Background: The Countdown to 2015 for Maternal, Newborn, and Child Survival initiative monitors coverage of priority interventions to achieve the Millennium Development Goals (MDG) for reduction of maternal and child mortality. We aimed to report on 68 countries which have 97% of maternal and child deaths worldwide, and on 22 interventions that have been proven to improve maternal, newborn, and child survival.
Methods: We selected countries with high rates of maternal and child deaths, and interventions with the most potential to avert such deaths. We analysed country-specific data for maternal and child mortality and coverage of selected interventions. We also tracked cause-of-death profiles; indicators of nutritional status; the presence of supportive policies; financial flows to maternal, newborn, and child health; and equity in coverage of interventions.

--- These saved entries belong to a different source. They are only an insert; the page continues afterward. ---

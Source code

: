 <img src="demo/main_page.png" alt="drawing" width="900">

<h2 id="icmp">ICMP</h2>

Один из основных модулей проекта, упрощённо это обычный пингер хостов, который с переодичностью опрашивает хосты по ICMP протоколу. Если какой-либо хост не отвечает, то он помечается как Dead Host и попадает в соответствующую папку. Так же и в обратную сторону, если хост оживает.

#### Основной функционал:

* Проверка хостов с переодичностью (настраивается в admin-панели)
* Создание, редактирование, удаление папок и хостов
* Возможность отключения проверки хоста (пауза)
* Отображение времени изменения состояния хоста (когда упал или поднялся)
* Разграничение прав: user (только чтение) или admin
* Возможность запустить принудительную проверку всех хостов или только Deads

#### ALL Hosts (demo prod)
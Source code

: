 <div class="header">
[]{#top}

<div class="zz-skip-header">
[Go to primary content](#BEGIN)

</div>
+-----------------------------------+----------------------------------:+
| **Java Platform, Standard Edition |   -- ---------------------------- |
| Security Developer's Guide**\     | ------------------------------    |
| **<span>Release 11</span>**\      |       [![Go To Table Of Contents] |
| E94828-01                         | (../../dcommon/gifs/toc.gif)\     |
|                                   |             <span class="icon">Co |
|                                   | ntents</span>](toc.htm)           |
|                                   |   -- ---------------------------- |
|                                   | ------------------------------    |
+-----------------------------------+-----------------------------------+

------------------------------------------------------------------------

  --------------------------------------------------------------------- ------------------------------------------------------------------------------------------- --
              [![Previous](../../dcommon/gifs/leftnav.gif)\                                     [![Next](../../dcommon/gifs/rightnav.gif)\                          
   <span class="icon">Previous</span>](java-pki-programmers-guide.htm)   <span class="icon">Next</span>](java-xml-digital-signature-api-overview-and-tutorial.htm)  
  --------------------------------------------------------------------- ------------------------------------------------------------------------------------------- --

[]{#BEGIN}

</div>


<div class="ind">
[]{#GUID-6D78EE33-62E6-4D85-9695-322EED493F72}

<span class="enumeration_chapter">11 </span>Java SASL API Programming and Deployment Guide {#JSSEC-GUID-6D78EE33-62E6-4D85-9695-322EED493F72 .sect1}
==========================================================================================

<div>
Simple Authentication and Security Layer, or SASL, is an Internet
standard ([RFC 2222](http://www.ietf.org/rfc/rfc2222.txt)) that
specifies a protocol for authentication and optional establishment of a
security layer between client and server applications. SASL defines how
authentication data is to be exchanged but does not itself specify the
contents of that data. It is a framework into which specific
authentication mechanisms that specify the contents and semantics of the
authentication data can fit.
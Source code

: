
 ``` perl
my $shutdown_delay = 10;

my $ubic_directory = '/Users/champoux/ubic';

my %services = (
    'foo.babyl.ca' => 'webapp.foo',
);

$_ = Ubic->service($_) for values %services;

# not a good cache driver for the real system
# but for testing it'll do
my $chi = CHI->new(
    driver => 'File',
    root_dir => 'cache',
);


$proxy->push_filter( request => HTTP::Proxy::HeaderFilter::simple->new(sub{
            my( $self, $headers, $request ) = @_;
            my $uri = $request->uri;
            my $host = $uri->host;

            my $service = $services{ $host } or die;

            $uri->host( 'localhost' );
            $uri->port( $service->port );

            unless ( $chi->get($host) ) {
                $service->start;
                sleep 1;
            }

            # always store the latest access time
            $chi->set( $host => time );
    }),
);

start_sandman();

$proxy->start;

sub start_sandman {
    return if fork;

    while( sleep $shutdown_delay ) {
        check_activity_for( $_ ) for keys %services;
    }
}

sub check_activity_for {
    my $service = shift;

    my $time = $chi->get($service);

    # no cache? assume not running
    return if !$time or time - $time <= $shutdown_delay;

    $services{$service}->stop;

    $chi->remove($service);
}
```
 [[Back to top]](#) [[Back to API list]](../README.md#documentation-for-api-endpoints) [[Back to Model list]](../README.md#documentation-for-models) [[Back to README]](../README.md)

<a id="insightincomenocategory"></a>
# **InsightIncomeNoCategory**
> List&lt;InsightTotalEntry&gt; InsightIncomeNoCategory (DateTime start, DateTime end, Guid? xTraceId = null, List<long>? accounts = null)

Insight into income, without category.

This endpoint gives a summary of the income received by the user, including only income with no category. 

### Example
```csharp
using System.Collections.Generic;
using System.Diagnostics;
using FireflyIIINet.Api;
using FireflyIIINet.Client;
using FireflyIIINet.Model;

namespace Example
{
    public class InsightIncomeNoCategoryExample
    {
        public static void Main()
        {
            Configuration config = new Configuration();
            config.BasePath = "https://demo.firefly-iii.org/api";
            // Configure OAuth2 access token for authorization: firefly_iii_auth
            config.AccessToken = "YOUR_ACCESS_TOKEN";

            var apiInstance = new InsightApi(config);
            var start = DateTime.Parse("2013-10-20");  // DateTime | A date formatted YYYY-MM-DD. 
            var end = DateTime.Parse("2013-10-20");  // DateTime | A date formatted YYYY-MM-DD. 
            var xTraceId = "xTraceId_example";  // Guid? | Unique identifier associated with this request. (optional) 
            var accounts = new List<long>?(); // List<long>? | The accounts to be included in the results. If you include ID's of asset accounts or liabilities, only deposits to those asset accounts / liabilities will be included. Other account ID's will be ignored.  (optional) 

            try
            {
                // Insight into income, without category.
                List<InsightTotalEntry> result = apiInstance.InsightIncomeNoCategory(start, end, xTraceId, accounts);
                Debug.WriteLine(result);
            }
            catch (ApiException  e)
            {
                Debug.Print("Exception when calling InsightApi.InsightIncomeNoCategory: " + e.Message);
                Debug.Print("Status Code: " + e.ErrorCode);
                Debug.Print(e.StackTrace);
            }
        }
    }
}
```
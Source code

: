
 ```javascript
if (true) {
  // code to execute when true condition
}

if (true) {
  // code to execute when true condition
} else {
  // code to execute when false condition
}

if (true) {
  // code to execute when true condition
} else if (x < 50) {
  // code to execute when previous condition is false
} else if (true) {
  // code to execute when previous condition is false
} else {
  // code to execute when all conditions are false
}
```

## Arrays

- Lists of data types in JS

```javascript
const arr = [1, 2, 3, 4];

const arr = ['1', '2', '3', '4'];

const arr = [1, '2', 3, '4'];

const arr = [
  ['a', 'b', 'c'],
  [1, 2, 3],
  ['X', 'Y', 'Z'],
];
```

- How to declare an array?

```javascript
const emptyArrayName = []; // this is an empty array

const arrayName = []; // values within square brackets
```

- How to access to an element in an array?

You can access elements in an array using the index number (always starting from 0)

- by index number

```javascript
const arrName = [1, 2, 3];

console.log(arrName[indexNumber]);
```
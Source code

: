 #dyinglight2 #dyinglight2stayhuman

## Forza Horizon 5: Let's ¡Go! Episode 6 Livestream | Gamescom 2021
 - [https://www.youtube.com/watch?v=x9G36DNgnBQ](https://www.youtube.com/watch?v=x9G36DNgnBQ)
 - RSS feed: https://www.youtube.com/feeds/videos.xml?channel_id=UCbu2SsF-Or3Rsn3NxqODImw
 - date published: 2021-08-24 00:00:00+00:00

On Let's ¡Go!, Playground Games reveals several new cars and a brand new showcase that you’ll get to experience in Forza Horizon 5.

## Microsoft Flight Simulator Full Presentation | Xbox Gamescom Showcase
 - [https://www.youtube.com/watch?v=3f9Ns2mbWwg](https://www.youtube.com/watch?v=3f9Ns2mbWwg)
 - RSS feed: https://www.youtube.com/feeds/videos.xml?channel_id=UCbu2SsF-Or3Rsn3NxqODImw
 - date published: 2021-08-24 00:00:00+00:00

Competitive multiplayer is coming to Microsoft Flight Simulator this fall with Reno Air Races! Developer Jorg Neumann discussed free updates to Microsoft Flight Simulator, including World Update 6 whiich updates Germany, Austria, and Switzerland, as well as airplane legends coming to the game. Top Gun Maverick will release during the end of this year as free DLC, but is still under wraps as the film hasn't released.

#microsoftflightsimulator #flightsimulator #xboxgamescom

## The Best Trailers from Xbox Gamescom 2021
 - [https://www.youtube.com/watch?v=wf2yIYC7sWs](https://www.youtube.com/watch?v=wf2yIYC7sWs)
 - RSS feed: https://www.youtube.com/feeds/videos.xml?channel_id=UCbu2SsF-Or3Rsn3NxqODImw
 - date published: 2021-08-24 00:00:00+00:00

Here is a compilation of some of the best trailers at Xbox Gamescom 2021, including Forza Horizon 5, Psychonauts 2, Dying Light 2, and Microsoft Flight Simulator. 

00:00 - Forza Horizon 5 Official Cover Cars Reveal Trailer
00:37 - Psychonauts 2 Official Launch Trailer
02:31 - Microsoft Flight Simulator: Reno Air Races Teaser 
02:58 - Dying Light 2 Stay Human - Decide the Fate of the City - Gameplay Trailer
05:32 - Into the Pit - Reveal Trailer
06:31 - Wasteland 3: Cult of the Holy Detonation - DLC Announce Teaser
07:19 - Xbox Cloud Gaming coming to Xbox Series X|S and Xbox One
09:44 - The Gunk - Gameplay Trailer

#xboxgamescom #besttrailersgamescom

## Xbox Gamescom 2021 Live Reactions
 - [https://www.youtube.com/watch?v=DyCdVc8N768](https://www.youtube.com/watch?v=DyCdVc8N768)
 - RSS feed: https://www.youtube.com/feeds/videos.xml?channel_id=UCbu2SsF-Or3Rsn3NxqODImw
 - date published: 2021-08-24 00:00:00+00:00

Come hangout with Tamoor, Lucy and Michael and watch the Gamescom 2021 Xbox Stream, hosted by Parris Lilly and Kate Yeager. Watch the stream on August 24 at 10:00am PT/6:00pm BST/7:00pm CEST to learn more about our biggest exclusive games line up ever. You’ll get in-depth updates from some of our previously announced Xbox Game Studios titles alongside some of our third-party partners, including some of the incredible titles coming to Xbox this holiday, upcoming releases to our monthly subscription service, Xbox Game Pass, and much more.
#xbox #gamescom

Findings: Of the 68 priority countries, 16 were on track to meet MDG 4. Of these, seven had been on track in 2005 when the Countdown initiative was launched, three (including China) moved into the on-track category in 2008, and six were included in the Countdown process for the first time in 2008. Trends in maternal mortality that would indicate progress towards MDG 5 were not available, but in most (56 of 68) countries, maternal mortality was high or very high. Coverage of different interventions varied widely both between and within countries. Interventions that can be routinely scheduled, such as immunisation and antenatal care, had much higher coverage than those that rely on functional health systems and 24-hour availability of clinical services, such as skilled or emergency care at birth and care of ill newborn babies and children. Data for postnatal care were either unavailable or showed poor coverage in almost all 68 countries. The most rapid increases in coverage were seen for immunisation, which also received significant investment during this period.
Interpretation: Rapid progress is possible, but much more can and must be done. Focused efforts will be needed to improve coverage, especially for priorities such as contraceptive services, care in childbirth, postnatal care, and clinical case management of illnesses in newborn babies and children.